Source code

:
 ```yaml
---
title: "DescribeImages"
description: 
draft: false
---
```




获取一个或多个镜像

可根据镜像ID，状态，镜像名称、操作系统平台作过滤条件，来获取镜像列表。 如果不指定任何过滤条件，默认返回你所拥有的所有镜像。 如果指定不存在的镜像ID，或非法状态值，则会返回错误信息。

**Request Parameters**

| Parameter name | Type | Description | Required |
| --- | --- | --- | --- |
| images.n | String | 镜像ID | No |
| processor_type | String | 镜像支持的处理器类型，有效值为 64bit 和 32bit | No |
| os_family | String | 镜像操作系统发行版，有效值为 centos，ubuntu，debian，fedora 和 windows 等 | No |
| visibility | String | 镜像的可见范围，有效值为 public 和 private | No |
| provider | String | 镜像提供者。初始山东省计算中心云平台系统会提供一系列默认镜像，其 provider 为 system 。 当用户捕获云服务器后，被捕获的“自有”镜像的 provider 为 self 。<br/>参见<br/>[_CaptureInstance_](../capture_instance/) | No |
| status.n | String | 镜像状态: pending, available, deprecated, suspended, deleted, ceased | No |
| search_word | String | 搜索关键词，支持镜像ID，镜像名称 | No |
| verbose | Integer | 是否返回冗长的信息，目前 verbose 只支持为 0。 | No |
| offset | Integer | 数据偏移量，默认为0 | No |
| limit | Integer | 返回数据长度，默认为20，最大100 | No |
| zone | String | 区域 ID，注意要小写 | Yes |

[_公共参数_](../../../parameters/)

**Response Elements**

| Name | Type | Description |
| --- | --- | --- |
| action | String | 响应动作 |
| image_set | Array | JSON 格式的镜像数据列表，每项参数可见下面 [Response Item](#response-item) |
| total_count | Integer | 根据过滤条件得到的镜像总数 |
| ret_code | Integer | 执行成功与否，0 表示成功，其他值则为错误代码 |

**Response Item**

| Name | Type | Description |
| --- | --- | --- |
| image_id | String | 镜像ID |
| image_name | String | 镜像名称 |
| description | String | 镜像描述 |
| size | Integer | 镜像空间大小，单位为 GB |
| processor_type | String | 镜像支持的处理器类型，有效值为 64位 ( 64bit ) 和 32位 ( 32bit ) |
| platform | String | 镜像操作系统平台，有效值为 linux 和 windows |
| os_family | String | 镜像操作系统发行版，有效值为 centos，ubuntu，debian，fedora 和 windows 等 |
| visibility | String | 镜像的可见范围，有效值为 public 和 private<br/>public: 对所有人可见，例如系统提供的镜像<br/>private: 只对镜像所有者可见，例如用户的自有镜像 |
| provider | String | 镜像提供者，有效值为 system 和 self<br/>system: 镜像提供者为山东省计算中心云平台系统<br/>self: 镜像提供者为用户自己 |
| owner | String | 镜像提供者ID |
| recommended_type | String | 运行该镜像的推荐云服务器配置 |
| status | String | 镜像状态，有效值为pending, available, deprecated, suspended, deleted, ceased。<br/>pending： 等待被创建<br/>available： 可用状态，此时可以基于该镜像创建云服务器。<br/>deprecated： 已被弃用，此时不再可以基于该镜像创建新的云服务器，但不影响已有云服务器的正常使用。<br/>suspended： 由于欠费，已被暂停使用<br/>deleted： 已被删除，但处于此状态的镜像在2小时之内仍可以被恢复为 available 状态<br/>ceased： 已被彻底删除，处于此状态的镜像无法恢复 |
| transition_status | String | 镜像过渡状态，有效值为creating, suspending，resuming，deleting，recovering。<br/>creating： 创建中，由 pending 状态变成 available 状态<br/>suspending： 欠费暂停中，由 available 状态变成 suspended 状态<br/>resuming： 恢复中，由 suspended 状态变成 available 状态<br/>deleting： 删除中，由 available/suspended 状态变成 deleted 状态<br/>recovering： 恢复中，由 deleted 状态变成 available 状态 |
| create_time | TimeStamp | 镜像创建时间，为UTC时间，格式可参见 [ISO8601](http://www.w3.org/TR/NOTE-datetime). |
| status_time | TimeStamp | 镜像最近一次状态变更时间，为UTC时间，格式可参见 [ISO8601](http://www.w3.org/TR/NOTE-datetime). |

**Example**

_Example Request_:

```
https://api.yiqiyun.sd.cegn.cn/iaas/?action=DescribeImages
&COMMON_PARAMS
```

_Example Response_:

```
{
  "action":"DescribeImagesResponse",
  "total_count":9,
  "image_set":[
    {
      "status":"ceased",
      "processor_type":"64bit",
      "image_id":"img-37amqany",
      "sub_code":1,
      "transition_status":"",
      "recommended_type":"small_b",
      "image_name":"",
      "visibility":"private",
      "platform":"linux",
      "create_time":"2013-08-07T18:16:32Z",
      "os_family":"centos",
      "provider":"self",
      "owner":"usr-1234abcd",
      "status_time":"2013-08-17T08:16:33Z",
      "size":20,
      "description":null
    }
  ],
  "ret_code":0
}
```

ASSIGNMENT:
Search the listing above for the lines with "数据偏移量，默认为0 | No |" and "create_time | TimeStamp", then output those lines and all lines between them exactly.

FINAL ANSWER:
| offset | Integer | 数据偏移量，默认为0 | No |
| limit | Integer | 返回数据长度，默认为20，最大100 | No |
| zone | String | 区域 ID，注意要小写 | Yes |

[_公共参数_](../../../parameters/)

**Response Elements**

| Name | Type | Description |
| --- | --- | --- |
| action | String | 响应动作 |
| image_set | Array | JSON 格式的镜像数据列表，每项参数可见下面 [Response Item](#response-item) |
| total_count | Integer | 根据过滤条件得到的镜像总数 |
| ret_code | Integer | 执行成功与否，0 表示成功，其他值则为错误代码 |

**Response Item**

| Name | Type | Description |
| --- | --- | --- |
| image_id | String | 镜像ID |
| image_name | String | 镜像名称 |
| description | String | 镜像描述 |
| size | Integer | 镜像空间大小，单位为 GB |
| processor_type | String | 镜像支持的处理器类型，有效值为 64位 ( 64bit ) 和 32位 ( 32bit ) |
| platform | String | 镜像操作系统平台，有效值为 linux 和 windows |
| os_family | String | 镜像操作系统发行版，有效值为 centos，ubuntu，debian，fedora 和 windows 等 |
| visibility | String | 镜像的可见范围，有效值为 public 和 private<br/>public: 对所有人可见，例如系统提供的镜像<br/>private: 只对镜像所有者可见，例如用户的自有镜像 |
| provider | String | 镜像提供者，有效值为 system 和 self<br/>system: 镜像提供者为山东省计算中心云平台系统<br/>self: 镜像提供者为用户自己 |
| owner | String | 镜像提供者ID |
| recommended_type | String | 运行该镜像的推荐云服务器配置 |
| status | String | 镜像状态，有效值为pending, available, deprecated, suspended, deleted, ceased。<br/>pending： 等待被创建<br/>available： 可用状态，此时可以基于该镜像创建云服务器。<br/>deprecated： 已被弃用，此时不再可以基于该镜像创建新的云服务器，但不影响已有云服务器的正常使用。<br/>suspended： 由于欠费，已被暂停使用<br/>deleted： 已被删除，但处于此状态的镜像在2小时之内仍可以被恢复为 available 状态<br/>ceased： 已被彻底删除，处于此状态的镜像无法恢复 |
| transition_status | String | 镜像过渡状态，有效值为creating, suspending，resuming，deleting，recovering。<br/>creating： 创建中，由 pending 状态变成 available 状态<br/>suspending： 欠费暂停中，由 available 状态变成 suspended 状态<br/>resuming： 恢复中，由 suspended 状态变成 available 状态<br/>deleting： 删除中，由 available/suspended 状态变成 deleted 状态<br/>recovering： 恢复中，由 deleted 状态变成 available 状态 |
| create_time | TimeStamp | 镜像创建时间，为UTC时间，格式可参见 [ISO8601](http://www.w3.org/TR/NOTE-datetime). |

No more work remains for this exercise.